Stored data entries
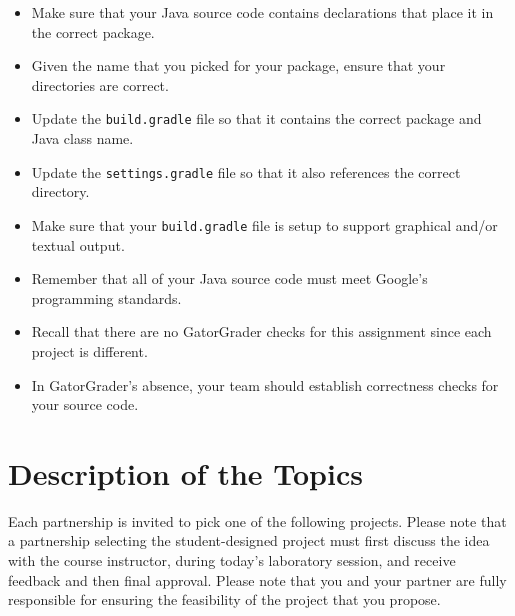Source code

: \documentclass[11pt]{article}
\newcommand{\program}[1]{\lstinline{#1}}
\begin{document}
\begin{itemize}
  \item Make sure that your Java source code contains declarations that place it in the correct package.
  \item Given the name that you picked for your package, ensure that your directories are correct.
  \item Update the \program{build.gradle} file so that it contains the correct package and Java class name.
  \item Update the \program{settings.gradle} file so that it also references the correct directory.
  \item Make sure that your \program{build.gradle} file is setup to support graphical and/or textual output.
  \item Remember that all of your Java source code must meet Google's programming standards.
  \item Recall that there are no GatorGrader checks for this assignment since each project is different.
  \item In GatorGrader's absence, your team should establish correctness checks for your source code.
\end{itemize}

\section*{Description of the Topics}

Each partnership is invited to pick one of the following projects.  Please note that a partnership selecting the
student-designed project must first discuss the idea with the course instructor, during today's laboratory session, and
receive feedback and then final approval. Please note that you and your partner are fully responsible for ensuring the
feasibility of the project that you propose.
\end{document}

- [What to do]: Within the data above, tally every line that has "contains" in it. Answer with the number only.

- [Output]: 2